* [EXERCISE AIM] The word "elements" may appear in lines of the data; say how many such lines there are, with nothing beyond the number.

START STORED DATA

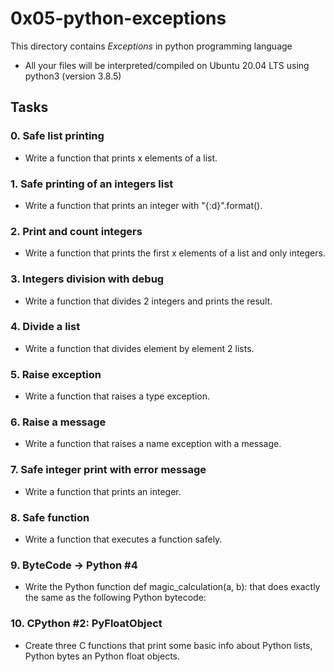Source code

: # 0x05-python-exceptions
This directory contains *Exceptions* in  python programming language
- All your files will be interpreted/compiled on Ubuntu 20.04 LTS using python3 (version 3.8.5)

## Tasks
### 0. Safe list printing
- Write a function that prints x elements of a list.

### 1. Safe printing of an integers list
- Write a function that prints an integer with "{:d}".format().

### 2. Print and count integers
- Write a function that prints the first x elements of a list and only integers.

### 3. Integers division with debug
- Write a function that divides 2 integers and prints the result.

### 4. Divide a list
- Write a function that divides element by element 2 lists.

### 5. Raise exception
- Write a function that raises a type exception.

### 6. Raise a message
- Write a function that raises a name exception with a message.

### 7. Safe integer print with error message
- Write a function that prints an integer.

### 8. Safe function
- Write a function that executes a function safely.

### 9. ByteCode -> Python #4
- Write the Python function def magic_calculation(a, b): that does exactly the same as the following Python bytecode:

### 10. CPython #2: PyFloatObject
- Create three C functions that print some basic info about Python lists, Python bytes an Python float objects.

END STORED DATA

* [WORKED SOLUTION] 2